SELMA / 19. BÖLÜM / AYRI DÜNYALAR / YAZAN: AYŞE ÖZDEMİR

380 9 0
                                    

Selma ertesi gün Makbule'ye Şişli'deki bir kuaföre iş görüşmesine gideceğini söyleyip evden ayrıldı. Boztepe'deki durakta uzun süre beklemesine rağmen Taksim otobüsü gelmeyince, minibüsle Şişli'ye gitti. Şişli'den Taksim'e gitmek için troleybüse bindi. Osmanbey'de elektik kesilip troleybüs yolda kalınca, yolcular yürümeye başladı. Pazardan aldığı, çöpe atacak kadar eskimiş olan ayakkabısını sürüyerek yürümeye çalışan Selma, Osmanbey'de Sander Kitabevi'nin önünde annesinin yeğeni Gönül ile karşılaştı.

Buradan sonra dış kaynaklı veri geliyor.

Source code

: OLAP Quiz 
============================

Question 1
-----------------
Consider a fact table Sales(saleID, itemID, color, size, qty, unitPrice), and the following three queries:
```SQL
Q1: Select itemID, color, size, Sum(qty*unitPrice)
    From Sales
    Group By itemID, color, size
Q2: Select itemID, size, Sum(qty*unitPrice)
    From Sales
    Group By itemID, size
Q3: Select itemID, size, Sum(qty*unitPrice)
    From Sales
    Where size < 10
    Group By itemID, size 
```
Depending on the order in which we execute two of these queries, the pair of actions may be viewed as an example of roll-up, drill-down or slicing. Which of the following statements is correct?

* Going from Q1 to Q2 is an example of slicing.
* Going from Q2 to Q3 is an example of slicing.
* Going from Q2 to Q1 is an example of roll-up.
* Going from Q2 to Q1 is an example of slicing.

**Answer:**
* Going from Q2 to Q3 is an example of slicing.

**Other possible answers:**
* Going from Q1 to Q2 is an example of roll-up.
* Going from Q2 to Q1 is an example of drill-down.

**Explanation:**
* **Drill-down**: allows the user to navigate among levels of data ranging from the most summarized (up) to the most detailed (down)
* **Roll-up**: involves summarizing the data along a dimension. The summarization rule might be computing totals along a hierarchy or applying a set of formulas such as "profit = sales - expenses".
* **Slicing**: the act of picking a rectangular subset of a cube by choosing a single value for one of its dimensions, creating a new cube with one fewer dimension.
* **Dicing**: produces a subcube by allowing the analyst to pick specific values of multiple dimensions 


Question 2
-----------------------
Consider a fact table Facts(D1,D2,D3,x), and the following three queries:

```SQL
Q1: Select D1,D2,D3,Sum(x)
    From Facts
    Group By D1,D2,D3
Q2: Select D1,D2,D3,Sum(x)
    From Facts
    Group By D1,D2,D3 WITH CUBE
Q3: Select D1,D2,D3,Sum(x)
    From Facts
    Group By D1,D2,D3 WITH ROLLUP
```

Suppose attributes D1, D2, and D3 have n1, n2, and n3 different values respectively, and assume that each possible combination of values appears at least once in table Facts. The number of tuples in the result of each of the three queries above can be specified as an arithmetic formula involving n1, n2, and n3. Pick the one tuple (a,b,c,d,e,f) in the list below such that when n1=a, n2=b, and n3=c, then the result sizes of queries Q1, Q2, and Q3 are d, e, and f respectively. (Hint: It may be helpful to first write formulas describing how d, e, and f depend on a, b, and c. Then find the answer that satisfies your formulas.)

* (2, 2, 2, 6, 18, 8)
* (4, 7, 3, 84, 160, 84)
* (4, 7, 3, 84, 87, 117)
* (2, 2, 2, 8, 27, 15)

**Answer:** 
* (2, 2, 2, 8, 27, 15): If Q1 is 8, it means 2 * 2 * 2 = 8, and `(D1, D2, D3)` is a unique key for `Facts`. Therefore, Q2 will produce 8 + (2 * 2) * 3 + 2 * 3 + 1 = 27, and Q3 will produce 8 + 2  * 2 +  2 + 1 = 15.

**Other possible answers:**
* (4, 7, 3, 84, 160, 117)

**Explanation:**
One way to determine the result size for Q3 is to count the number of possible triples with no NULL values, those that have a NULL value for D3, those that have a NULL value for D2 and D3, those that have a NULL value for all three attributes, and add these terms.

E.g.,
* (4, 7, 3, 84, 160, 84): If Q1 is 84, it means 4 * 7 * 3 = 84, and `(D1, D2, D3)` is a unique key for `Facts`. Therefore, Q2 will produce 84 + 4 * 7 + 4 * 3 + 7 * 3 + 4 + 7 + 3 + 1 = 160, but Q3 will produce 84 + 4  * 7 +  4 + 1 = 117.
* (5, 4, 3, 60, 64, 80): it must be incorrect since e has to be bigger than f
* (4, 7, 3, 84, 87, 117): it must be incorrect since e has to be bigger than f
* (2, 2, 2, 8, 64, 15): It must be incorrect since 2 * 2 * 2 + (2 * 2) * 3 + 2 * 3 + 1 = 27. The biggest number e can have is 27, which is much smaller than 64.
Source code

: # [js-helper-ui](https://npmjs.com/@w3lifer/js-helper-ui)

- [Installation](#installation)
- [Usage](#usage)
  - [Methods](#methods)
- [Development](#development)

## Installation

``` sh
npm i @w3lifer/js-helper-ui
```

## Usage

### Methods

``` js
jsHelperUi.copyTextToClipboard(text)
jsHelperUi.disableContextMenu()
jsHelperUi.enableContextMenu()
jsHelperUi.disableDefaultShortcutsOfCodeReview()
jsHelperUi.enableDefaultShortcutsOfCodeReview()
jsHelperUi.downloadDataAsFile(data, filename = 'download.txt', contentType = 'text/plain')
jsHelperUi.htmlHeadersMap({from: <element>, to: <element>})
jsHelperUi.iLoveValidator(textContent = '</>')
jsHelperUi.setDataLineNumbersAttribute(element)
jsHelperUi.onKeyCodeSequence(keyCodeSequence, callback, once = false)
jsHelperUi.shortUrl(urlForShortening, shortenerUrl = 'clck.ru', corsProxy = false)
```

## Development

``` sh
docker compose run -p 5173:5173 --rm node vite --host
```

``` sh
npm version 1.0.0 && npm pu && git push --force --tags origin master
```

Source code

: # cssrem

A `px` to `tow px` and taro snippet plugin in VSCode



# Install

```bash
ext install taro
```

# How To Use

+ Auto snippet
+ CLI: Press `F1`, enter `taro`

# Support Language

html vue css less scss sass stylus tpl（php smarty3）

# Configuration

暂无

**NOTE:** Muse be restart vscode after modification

(Gönül ile kocası Sedat, Teşvikiye'deki bir apartmanda kapıcılık yapıyordu. Selma birkaç kez annesiyle kapıcı dairesine misafirliğe giderken Nişantaşı'ndaki, Teşvikiye'deki kadınların kırmızı rujları, pırıl pırıl topuklu ayakkabıları, çantaları ve yapılmış saçlarıyla Boztepeli kadınlardan çok farklı olduklarını görmüştü. İstanbul'da ayrı semtlerde, farklı ülkelerdeymiş gibi başka hayatlar yaşandığını, o kadınlara bakarak anlamıştı. Kapıcı çiftin üçüncü çocuğu doğduğunda, Kadriye hediye olarak pazardan zıbın alıp ziyaretine gitmişti. Yanında kızları Selma ile Tülay da vardı. Gönül yeni doğan bebeğini apartman sakinlerinden sakladıklarını ağlayarak anlatmıştı: "Kadriye abla bu apartmanda oturanlar çok kibirli. Bizi köle gibi görüyorlar. Kapıcı olduğumuz için çocuk yapmaya bile hakkımız olmadığını düşünüyorlar. Kapıcı dairesinden onların evlerine hiç ses gitmemeliymiş. 'Bedava sıcak ev buldunuz, üreyip duruyorsunuz' demesinler diye oğlumun doğumunu saklıyoruz. Evlerine temizliğe gittiğim hanımlara da hastalandığım için bir süre gelemeyeceğimi söyledim." Kadriye de içini çekmişti: "Ah Gönülcüğüm ah aynı milletteniz. Benim dedem de senin deden de bu ülke için savaştı. Ama gel gör ki onlar zengin, biz fakiriz. Aramızda dağlar var." Dairelere ekmek servisine hazırlanırken konuşmayı duyan Sedat da yorum yapmıştı: "Burunları Kaf Dağı'nda. Sanki biz bu ülkenin vatandaşı değiliz. İstedikleri kadar kibir yapsınlar. Sonunda onların da bizim de gideceğimiz yer kara topraktır." Kadriye her ziyaretinden sonra Nişantaşı'ndan Boztepe'nin sefaletine dönmek istemezdi. Ama bilirdi ki Nişantaşı her şeyiyle ona yabancı bir yer, Boztepe ise köyü gibiydi.)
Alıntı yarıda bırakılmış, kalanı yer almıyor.